3. The method according to claim 1, wherein the method for compressing and decoding the video with the fixed scene based on the abstract features comprises: in an encoder, a foreground target extraction module comprising an object instance segmentation and key point detection algorithm is adopted to extract the features of a foreground target in a video frame to obtain foreground target abstract features, wherein the foreground target abstract features comprise the shape features and the key point features of the foreground target.

4. The method according to claim 1, wherein the method for compressing and decoding the video with the fixed scene based on the abstract features comprises: and the encoder extracts a snapshot from the foreground target acquired by the foreground target extraction module by using a foreground target snapshot extraction algorithm, and performs compression coding on the snapshot to obtain foreground target snapshot compressed data.

5. The method according to claim 2 or 3, wherein the method for compressing and decoding the video with the fixed scene based on the abstract features comprises: an encoder only stores abstract features and snapshot compressed data for each foreground target in a video by extracting the abstract features and the snapshots of the foreground targets;

and only storing the video background compressed data for the video background. And compressing and packaging the abstract features of the foreground target, the snapshot compressed data and the background compressed data to obtain video compressed data.

6. The method according to claim 5, wherein the method for compressing and decoding the video with the fixed scene based on the abstract features comprises: and when decoding, decompressing the video compressed data, and recovering the abstract characteristics of the foreground target, the snapshot of the foreground target and the background image of the video.

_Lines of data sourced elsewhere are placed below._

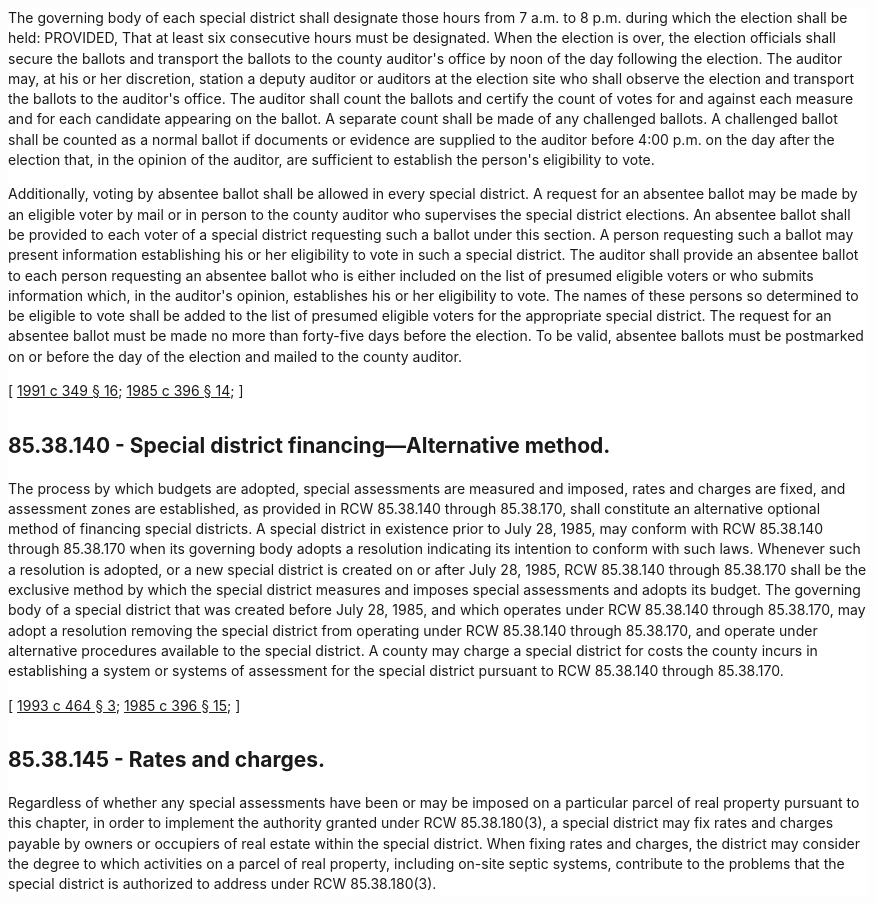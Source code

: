 The governing body of each special district shall designate those hours from 7 a.m. to 8 p.m. during which the election shall be held: PROVIDED, That at least six consecutive hours must be designated. When the election is over, the election officials shall secure the ballots and transport the ballots to the county auditor's office by noon of the day following the election. The auditor may, at his or her discretion, station a deputy auditor or auditors at the election site who shall observe the election and transport the ballots to the auditor's office. The auditor shall count the ballots and certify the count of votes for and against each measure and for each candidate appearing on the ballot. A separate count shall be made of any challenged ballots. A challenged ballot shall be counted as a normal ballot if documents or evidence are supplied to the auditor before 4:00 p.m. on the day after the election that, in the opinion of the auditor, are sufficient to establish the person's eligibility to vote.

Additionally, voting by absentee ballot shall be allowed in every special district. A request for an absentee ballot may be made by an eligible voter by mail or in person to the county auditor who supervises the special district elections. An absentee ballot shall be provided to each voter of a special district requesting such a ballot under this section. A person requesting such a ballot may present information establishing his or her eligibility to vote in such a special district. The auditor shall provide an absentee ballot to each person requesting an absentee ballot who is either included on the list of presumed eligible voters or who submits information which, in the auditor's opinion, establishes his or her eligibility to vote. The names of these persons so determined to be eligible to vote shall be added to the list of presumed eligible voters for the appropriate special district. The request for an absentee ballot must be made no more than forty-five days before the election. To be valid, absentee ballots must be postmarked on or before the day of the election and mailed to the county auditor.

\[ [1991 c 349 § 16](https://lawfilesext.leg.wa.gov/biennium/1991-92/Pdf/Bills/Session%20Laws/House/1194-S.SL.pdf?cite=1991%20c%20349%20§%2016); [1985 c 396 § 14](https://leg.wa.gov/CodeReviser/documents/sessionlaw/1985c396.pdf?cite=1985%20c%20396%20§%2014); \]

## 85.38.140 - Special district financing—Alternative method.
The process by which budgets are adopted, special assessments are measured and imposed, rates and charges are fixed, and assessment zones are established, as provided in RCW 85.38.140 through 85.38.170, shall constitute an alternative optional method of financing special districts. A special district in existence prior to July 28, 1985, may conform with RCW 85.38.140 through 85.38.170 when its governing body adopts a resolution indicating its intention to conform with such laws. Whenever such a resolution is adopted, or a new special district is created on or after July 28, 1985, RCW 85.38.140 through 85.38.170 shall be the exclusive method by which the special district measures and imposes special assessments and adopts its budget. The governing body of a special district that was created before July 28, 1985, and which operates under RCW 85.38.140 through 85.38.170, may adopt a resolution removing the special district from operating under RCW 85.38.140 through 85.38.170, and operate under alternative procedures available to the special district. A county may charge a special district for costs the county incurs in establishing a system or systems of assessment for the special district pursuant to RCW 85.38.140 through 85.38.170.

\[ [1993 c 464 § 3](https://lawfilesext.leg.wa.gov/biennium/1993-94/Pdf/Bills/Session%20Laws/House/2008.SL.pdf?cite=1993%20c%20464%20§%203); [1985 c 396 § 15](https://leg.wa.gov/CodeReviser/documents/sessionlaw/1985c396.pdf?cite=1985%20c%20396%20§%2015); \]

## 85.38.145 - Rates and charges.
Regardless of whether any special assessments have been or may be imposed on a particular parcel of real property pursuant to this chapter, in order to implement the authority granted under RCW 85.38.180(3), a special district may fix rates and charges payable by owners or occupiers of real estate within the special district. When fixing rates and charges, the district may consider the degree to which activities on a parcel of real property, including on-site septic systems, contribute to the problems that the special district is authorized to address under RCW 85.38.180(3).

7. The method according to claim 1, wherein the method for compressing and decoding the video with the fixed scene based on the abstract features comprises: in the decoder, a deep learning model based on a Generative countermeasure Network (generic adaptive Network) is adopted for video decoding.

8. The method of claim 3 or 4, wherein the method for compressing and decoding the video with the fixed scene based on the abstract features comprises: and in a decoder, inputting the abstract features of the foreground target and the snapshot of the foreground target into a generator for generating a countermeasure network, and reconstructing to obtain a decoded image of the foreground target.

9. The method according to claim 2 or 8, wherein the method for compressing and decoding the video with the fixed scene based on the abstract features comprises: and the decoder fuses the foreground target decoded image and the background image of each frame in the video to obtain a reconstructed video frame, and merges and reconstructs all the reconstructed video frames to obtain a decoded video.